Use ruler and compass for the following constructions:

Construct:

(a) an isosceles ΔABC in which AB = AC = 7 cm and BC = 6 cm.

(b) the locus of points which moves such that it is 2.5 cm from the point A.

(c) the locus of points equidistant from B and C. Mark point P which satisfies both the conditions mentioned in (b) and (c).

(d) a circle passing through P, B and C.

We know that,

The locus of points at a fixed distance from a point, is the circle with fixed point as center and distance as radius.

The locus of points equidistant from two points is the perpendicular bisector of the line joining the two points.

Steps of Construction:

1. Draw a line segment BC of length 6 cm.
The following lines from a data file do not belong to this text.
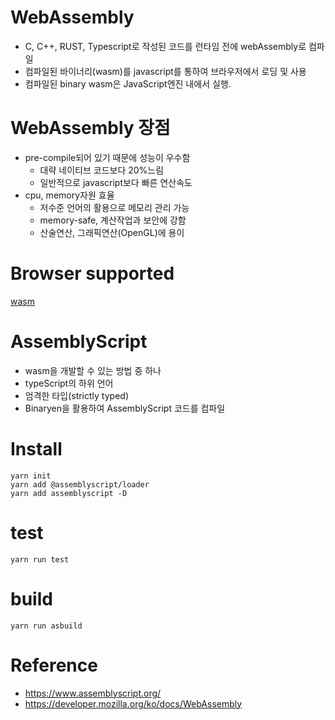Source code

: # WebAssembly

- C, C++, RUST, Typescript로 작성된 코드를 런타임 전에 webAssembly로 컴파일
- 컴파일된 바이너리(wasm)를 javascript를 통하여 브라우저에서 로딩 및 사용
- 컴파일된 binary wasm은 JavaScript엔진 내에서 실행.

# WebAssembly 장점

- pre-compile되어 있기 때문에 성능이 우수함
  - 대략 네이티브 코드보다 20%느림
  - 일반적으로 javascript보다 빠른 연산속도
- cpu, memory자원 효율
  - 저수준 언어의 활용으로 메모리 관리 가능
  - memory-safe, 계산작업과 보안에 강함
  - 산술연산, 그래픽연산(OpenGL)에 용이

# Browser supported

[wasm](https://caniuse.com/wasm)

# AssemblyScript

- wasm을 개발할 수 있는 방법 중 하나
- typeScript의 하위 언어
- 엄격한 타입(strictly typed)
- Binaryen을 활용하여 AssemblyScript 코드를 컴파일

# Install

```
yarn init
yarn add @assemblyscript/loader
yarn add assemblyscript -D
```

# test

```
yarn run test
```

# build

```
yarn run asbuild
```

# Reference

- https://www.assemblyscript.org/
- https://developer.mozilla.org/ko/docs/WebAssembly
2. Take point B as the center, use a compass to draw an arc with a radius of 7 cm. With C as the center and radius 7 cm draw another arc that intersects the first arc. Label the point of intersection as A. Join A to B and A to C to form the isosceles triangle ABC.

3. With A as center and radius 2.5 cm draw a circle.

4. Construct the perpendicular bisector of the line BC. Mark one of the points where the circle and the perpendicular bisector intersect as P.Join PB and PC.

5. Draw the perpendicular bisector of PB and PC.

6. Mark the point as O, where the perpendicular bisectors of PB, BC and PC meet.

7. With O as center and radius equal to OB draw a circle passing through the points P, B and C.